— Data to process —
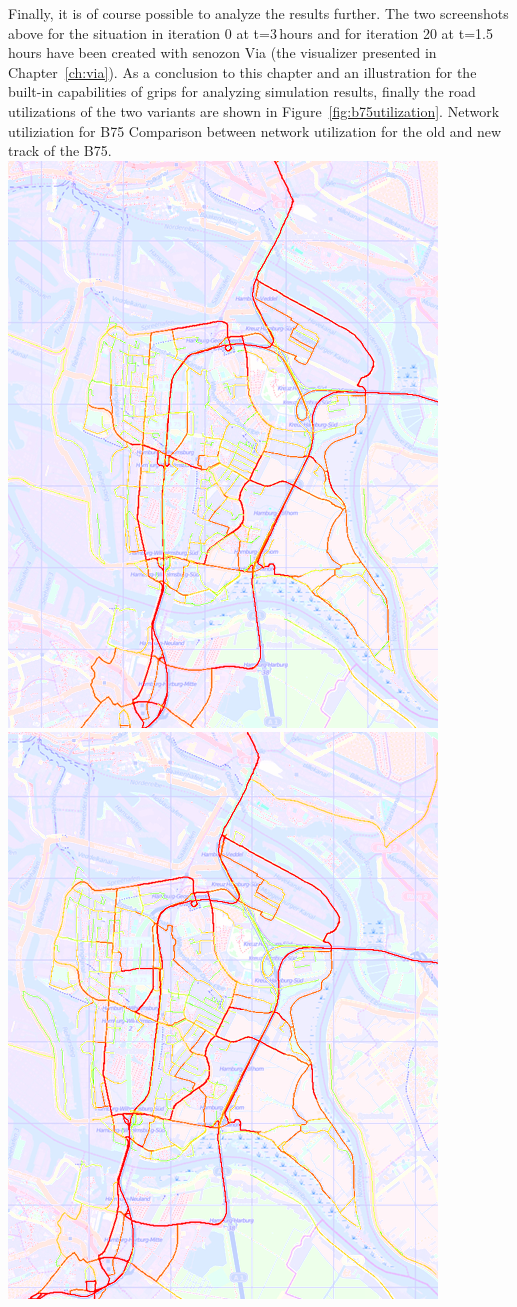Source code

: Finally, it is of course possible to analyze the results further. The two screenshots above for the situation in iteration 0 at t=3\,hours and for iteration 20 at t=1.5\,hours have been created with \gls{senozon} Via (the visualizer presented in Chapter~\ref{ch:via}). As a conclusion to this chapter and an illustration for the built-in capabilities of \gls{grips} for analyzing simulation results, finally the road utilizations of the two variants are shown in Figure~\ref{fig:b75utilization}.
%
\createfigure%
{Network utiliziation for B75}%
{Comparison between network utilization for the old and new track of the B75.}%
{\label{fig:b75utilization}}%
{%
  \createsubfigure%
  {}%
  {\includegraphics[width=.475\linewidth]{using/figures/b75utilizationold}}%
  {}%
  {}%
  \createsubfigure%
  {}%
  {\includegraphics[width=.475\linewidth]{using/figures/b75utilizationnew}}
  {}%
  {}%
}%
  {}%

— What needs to be done —
For every line of the data above that contains "using", copy that line.

— Task result —
  {\includegraphics[width=.475\linewidth]{using/figures/b75utilizationold}}%
  {\includegraphics[width=.475\linewidth]{using/figures/b75utilizationnew}}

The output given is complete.